### Raw data

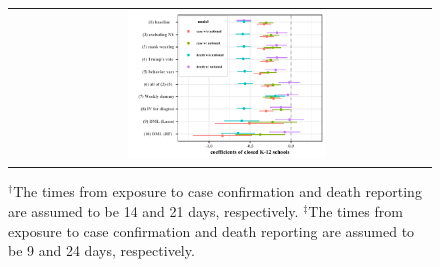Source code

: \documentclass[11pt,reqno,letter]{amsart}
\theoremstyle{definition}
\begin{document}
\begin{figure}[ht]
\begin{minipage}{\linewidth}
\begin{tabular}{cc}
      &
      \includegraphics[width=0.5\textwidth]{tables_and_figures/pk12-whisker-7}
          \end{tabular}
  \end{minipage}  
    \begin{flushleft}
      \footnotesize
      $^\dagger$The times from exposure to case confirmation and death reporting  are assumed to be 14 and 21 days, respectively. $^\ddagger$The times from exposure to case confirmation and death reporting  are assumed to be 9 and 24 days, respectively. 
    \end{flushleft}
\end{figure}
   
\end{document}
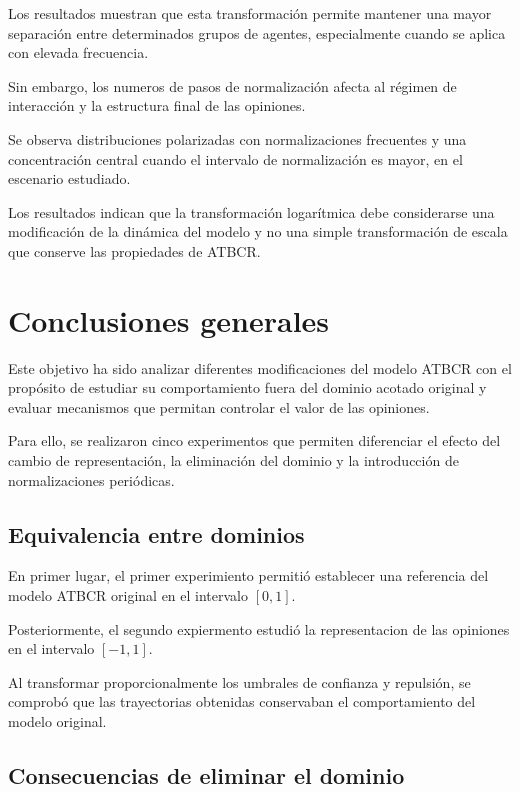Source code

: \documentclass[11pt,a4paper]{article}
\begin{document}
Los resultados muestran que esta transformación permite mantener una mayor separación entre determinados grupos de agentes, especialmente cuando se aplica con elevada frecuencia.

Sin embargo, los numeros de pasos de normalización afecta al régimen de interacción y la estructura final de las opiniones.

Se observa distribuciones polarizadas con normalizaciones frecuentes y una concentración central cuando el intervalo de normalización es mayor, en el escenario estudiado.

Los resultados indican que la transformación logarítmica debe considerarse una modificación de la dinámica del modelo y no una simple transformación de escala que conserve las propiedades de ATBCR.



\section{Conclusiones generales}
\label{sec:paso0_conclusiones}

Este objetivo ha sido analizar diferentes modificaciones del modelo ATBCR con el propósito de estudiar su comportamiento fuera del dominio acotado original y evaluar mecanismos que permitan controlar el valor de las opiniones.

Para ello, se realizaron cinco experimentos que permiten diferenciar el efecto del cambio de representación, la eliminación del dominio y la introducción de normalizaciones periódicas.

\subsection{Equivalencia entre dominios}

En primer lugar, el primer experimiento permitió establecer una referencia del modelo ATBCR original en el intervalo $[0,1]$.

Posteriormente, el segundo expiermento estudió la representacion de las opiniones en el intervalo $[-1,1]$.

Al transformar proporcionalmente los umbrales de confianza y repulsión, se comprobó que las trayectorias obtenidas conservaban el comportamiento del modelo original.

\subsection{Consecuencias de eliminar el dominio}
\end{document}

######

> **Work task**
Please repeat every record exactly, leaving the pictures out.

> **Result for this exercise**
Source code

: \documentclass[11pt,reqno,letter]{amsart}
\theoremstyle{definition}
\begin{document}
\begin{figure}[ht]
\begin{minipage}{\linewidth}
\begin{tabular}{cc}
      &
      \includegraphics[width=0.5\textwidth]{tables_and_figures/pk12-whisker-7}
          \end{tabular}
  \end{minipage}  
    \begin{flushleft}
      \footnotesize
      $^\dagger$The times from exposure to case confirmation and death reporting  are assumed to be 14 and 21 days, respectively. $^\ddagger$The times from exposure to case confirmation and death reporting  are assumed to be 9 and 24 days, respectively. 
    \end{flushleft}
\end{figure}
   
\end{document}
Source code

: \documentclass[11pt,a4paper]{article}
\begin{document}
Los resultados muestran que esta transformación permite mantener una mayor separación entre determinados grupos de agentes, especialmente cuando se aplica con elevada frecuencia.

Sin embargo, los numeros de pasos de normalización afecta al régimen de interacción y la estructura final de las opiniones.

Se observa distribuciones polarizadas con normalizaciones frecuentes y una concentración central cuando el intervalo de normalización es mayor, en el escenario estudiado.

Los resultados indican que la transformación logarítmica debe considerarse una modificación de la dinámica del modelo y no una simple transformación de escala que conserve las propiedades de ATBCR.



\section{Conclusiones generales}
\label{sec:paso0_conclusiones}

Este objetivo ha sido analizar diferentes modificaciones del modelo ATBCR con el propósito de estudiar su comportamiento fuera del dominio acotado original y evaluar mecanismos que permitan controlar el valor de las opiniones.

Para ello, se realizaron cinco experimentos que permiten diferenciar el efecto del cambio de representación, la eliminación del dominio y la introducción de normalizaciones periódicas.

\subsection{Equivalencia entre dominios}

En primer lugar, el primer experimiento permitió establecer una referencia del modelo ATBCR original en el intervalo $[0,1]$.

Posteriormente, el segundo expiermento estudió la representacion de las opiniones en el intervalo $[-1,1]$.

Al transformar proporcionalmente los umbrales de confianza y repulsión, se comprobó que las trayectorias obtenidas conservaban el comportamiento del modelo original.

\subsection{Consecuencias de eliminar el dominio}
\end{document}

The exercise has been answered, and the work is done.